**** Data records

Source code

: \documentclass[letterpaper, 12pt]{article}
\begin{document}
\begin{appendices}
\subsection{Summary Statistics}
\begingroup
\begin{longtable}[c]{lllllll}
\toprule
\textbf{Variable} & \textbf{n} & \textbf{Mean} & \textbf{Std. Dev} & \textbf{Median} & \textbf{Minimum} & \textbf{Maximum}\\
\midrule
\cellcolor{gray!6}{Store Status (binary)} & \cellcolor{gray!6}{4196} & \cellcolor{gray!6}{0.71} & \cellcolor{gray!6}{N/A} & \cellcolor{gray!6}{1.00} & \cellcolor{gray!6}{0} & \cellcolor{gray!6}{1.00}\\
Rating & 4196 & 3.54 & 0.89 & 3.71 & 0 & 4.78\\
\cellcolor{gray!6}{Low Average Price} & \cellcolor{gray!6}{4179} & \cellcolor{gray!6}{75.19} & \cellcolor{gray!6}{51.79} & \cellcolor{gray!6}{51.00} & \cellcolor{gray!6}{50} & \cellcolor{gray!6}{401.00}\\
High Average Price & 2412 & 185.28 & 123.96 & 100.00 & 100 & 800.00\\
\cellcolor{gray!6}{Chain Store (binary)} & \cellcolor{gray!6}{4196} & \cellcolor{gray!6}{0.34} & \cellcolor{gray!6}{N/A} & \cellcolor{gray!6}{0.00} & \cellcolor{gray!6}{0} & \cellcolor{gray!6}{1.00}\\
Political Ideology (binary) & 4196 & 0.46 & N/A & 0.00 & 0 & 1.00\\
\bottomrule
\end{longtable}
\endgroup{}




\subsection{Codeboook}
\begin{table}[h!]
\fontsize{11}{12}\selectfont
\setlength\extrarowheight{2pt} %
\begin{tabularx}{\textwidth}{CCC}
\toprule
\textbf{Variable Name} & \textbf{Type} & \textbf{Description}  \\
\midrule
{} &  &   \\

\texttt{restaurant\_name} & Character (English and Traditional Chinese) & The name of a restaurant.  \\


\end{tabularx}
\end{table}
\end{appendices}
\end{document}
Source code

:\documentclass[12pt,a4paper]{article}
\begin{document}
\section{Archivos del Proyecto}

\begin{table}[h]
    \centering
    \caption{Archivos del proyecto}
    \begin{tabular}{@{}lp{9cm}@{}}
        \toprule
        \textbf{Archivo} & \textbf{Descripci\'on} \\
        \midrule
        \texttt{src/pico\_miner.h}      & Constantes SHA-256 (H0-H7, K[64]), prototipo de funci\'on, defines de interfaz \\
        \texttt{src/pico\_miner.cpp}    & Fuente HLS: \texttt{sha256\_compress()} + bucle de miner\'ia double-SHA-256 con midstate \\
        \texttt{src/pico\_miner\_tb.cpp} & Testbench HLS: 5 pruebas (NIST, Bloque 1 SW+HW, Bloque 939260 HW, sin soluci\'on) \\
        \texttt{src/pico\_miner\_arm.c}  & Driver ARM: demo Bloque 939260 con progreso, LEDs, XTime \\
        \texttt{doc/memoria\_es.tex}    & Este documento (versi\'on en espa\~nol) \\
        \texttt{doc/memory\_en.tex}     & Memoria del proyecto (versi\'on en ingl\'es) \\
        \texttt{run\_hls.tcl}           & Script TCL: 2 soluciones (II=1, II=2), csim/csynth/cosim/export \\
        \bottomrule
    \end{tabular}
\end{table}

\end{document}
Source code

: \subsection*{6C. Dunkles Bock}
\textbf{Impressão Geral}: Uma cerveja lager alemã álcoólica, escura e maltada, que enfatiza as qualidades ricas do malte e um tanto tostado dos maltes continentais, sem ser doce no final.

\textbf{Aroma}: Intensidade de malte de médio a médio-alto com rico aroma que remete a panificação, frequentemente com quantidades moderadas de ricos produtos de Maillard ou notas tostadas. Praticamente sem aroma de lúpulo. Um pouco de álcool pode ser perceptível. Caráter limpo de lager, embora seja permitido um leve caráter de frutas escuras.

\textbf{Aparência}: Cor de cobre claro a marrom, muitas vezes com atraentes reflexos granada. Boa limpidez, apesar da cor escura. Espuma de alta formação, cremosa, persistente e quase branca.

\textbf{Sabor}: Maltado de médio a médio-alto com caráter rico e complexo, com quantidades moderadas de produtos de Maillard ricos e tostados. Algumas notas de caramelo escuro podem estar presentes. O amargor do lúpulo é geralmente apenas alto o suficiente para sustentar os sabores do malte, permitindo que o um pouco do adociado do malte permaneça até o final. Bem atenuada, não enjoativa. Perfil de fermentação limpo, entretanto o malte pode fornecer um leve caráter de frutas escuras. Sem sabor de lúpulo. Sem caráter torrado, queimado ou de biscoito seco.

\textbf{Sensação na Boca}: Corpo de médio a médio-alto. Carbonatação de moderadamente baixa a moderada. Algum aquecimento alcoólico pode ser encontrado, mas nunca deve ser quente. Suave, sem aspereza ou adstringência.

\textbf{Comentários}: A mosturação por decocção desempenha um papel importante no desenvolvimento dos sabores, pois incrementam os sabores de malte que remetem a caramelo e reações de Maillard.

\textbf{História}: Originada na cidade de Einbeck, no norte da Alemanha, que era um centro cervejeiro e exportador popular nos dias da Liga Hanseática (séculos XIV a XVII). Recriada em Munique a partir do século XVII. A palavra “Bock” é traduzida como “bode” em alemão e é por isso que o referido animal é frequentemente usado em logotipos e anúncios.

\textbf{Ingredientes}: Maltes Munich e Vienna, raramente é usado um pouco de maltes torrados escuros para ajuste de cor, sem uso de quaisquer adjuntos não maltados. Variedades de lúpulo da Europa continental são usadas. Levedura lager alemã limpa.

********

• **Work to be completed**: Reproduce all the records. Keep them exact, please.

• **Response for this exercise**:
Source code

: \documentclass[letterpaper, 12pt]{article}
\begin{document}
\begin{appendices}
\subsection{Summary Statistics}
\begingroup
\begin{longtable}[c]{lllllll}
\toprule
\textbf{Variable} & \textbf{n} & \textbf{Mean} & \textbf{Std. Dev} & \textbf{Median} & \textbf{Minimum} & \textbf{Maximum}\\
\midrule
\cellcolor{gray!6}{Store Status (binary)} & \cellcolor{gray!6}{4196} & \cellcolor{gray!6}{0.71} & \cellcolor{gray!6}{N/A} & \cellcolor{gray!6}{1.00} & \cellcolor{gray!6}{0} & \cellcolor{gray!6}{1.00}\\
Rating & 4196 & 3.54 & 0.89 & 3.71 & 0 & 4.78\\
\cellcolor{gray!6}{Low Average Price} & \cellcolor{gray!6}{4179} & \cellcolor{gray!6}{75.19} & \cellcolor{gray!6}{51.79} & \cellcolor{gray!6}{51.00} & \cellcolor{gray!6}{50} & \cellcolor{gray!6}{401.00}\\
High Average Price & 2412 & 185.28 & 123.96 & 100.00 & 100 & 800.00\\
\cellcolor{gray!6}{Chain Store (binary)} & \cellcolor{gray!6}{4196} & \cellcolor{gray!6}{0.34} & \cellcolor{gray!6}{N/A} & \cellcolor{gray!6}{0.00} & \cellcolor{gray!6}{0} & \cellcolor{gray!6}{1.00}\\
Political Ideology (binary) & 4196 & 0.46 & N/A & 0.00 & 0 & 1.00\\
\bottomrule
\end{longtable}
\endgroup{}




\subsection{Codeboook}
\begin{table}[h!]
\fontsize{11}{12}\selectfont
\setlength\extrarowheight{2pt} %
\begin{tabularx}{\textwidth}{CCC}
\toprule
\textbf{Variable Name} & \textbf{Type} & \textbf{Description}  \\
\midrule
{} &  &   \\

\texttt{restaurant\_name} & Character (English and Traditional Chinese) & The name of a restaurant.  \\


\end{tabularx}
\end{table}
\end{appendices}
\end{document}
Source code

:\documentclass[12pt,a4paper]{article}
\begin{document}
\section{Archivos del Proyecto}

\begin{table}[h]
    \centering
    \caption{Archivos del proyecto}
    \begin{tabular}{@{}lp{9cm}@{}}
        \toprule
        \textbf{Archivo} & \textbf{Descripci\'on} \\
        \midrule
        \texttt{src/pico\_miner.h}      & Constantes SHA-256 (H0-H7, K[64]), prototipo de funci\'on, defines de interfaz \\
        \texttt{src/pico\_miner.cpp}    & Fuente HLS: \texttt{sha256\_compress()} + bucle de miner\'ia double-SHA-256 con midstate \\
        \texttt{src/pico\_miner\_tb.cpp} & Testbench HLS: 5 pruebas (NIST, Bloque 1 SW+HW, Bloque 939260 HW, sin soluci\'on) \\
        \texttt{src/pico\_miner\_arm.c}  & Driver ARM: demo Bloque 939260 con progreso, LEDs, XTime \\
        \texttt{doc/memoria\_es.tex}    & Este documento (versi\'on en espa\~nol) \\
        \texttt{doc/memory\_en.tex}     & Memoria del proyecto (versi\'on en ingl\'es) \\
        \texttt{run\_hls.tcl}           & Script TCL: 2 soluciones (II=1, II=2), csim/csynth/cosim/export \\
        \bottomrule
    \end{tabular}
\end{table}

\end{document}
Source code

: \subsection*{6C. Dunkles Bock}
\textbf{Impressão Geral}: Uma cerveja lager alemã álcoólica, escura e maltada, que enfatiza as qualidades ricas do malte e um tanto tostado dos maltes continentais, sem ser doce no final.

\textbf{Aroma}: Intensidade de malte de médio a médio-alto com rico aroma que remete a panificação, frequentemente com quantidades moderadas de ricos produtos de Maillard ou notas tostadas. Praticamente sem aroma de lúpulo. Um pouco de álcool pode ser perceptível. Caráter limpo de lager, embora seja permitido um leve caráter de frutas escuras.

\textbf{Aparência}: Cor de cobre claro a marrom, muitas vezes com atraentes reflexos granada. Boa limpidez, apesar da cor escura. Espuma de alta formação, cremosa, persistente e quase branca.

\textbf{Sabor}: Maltado de médio a médio-alto com caráter rico e complexo, com quantidades moderadas de produtos de Maillard ricos e tostados. Algumas notas de caramelo escuro podem estar presentes. O amargor do lúpulo é geralmente apenas alto o suficiente para sustentar os sabores do malte, permitindo que o um pouco do adociado do malte permaneça até o final. Bem atenuada, não enjoativa. Perfil de fermentação limpo, entretanto o malte pode fornecer um leve caráter de frutas escuras. Sem sabor de lúpulo. Sem caráter torrado, queimado ou de biscoito seco.

\textbf{Sensação na Boca}: Corpo de médio a médio-alto. Carbonatação de moderadamente baixa a moderada. Algum aquecimento alcoólico pode ser encontrado, mas nunca deve ser quente. Suave, sem aspereza ou adstringência.

\textbf{Comentários}: A mosturação por decocção desempenha um papel importante no desenvolvimento dos sabores, pois incrementam os sabores de malte que remetem a caramelo e reações de Maillard.

\textbf{História}: Originada na cidade de Einbeck, no norte da Alemanha, que era um centro cervejeiro e exportador popular nos dias da Liga Hanseática (séculos XIV a XVII). Recriada em Munique a partir do século XVII. A palavra “Bock” é traduzida como “bode” em alemão e é por isso que o referido animal é frequentemente usado em logotipos e anúncios.

\textbf{Ingredientes}: Maltes Munich e Vienna, raramente é usado um pouco de maltes torrados escuros para ajuste de cor, sem uso de quaisquer adjuntos não maltados. Variedades de lúpulo da Europa continental são usadas. Levedura lager alemã limpa.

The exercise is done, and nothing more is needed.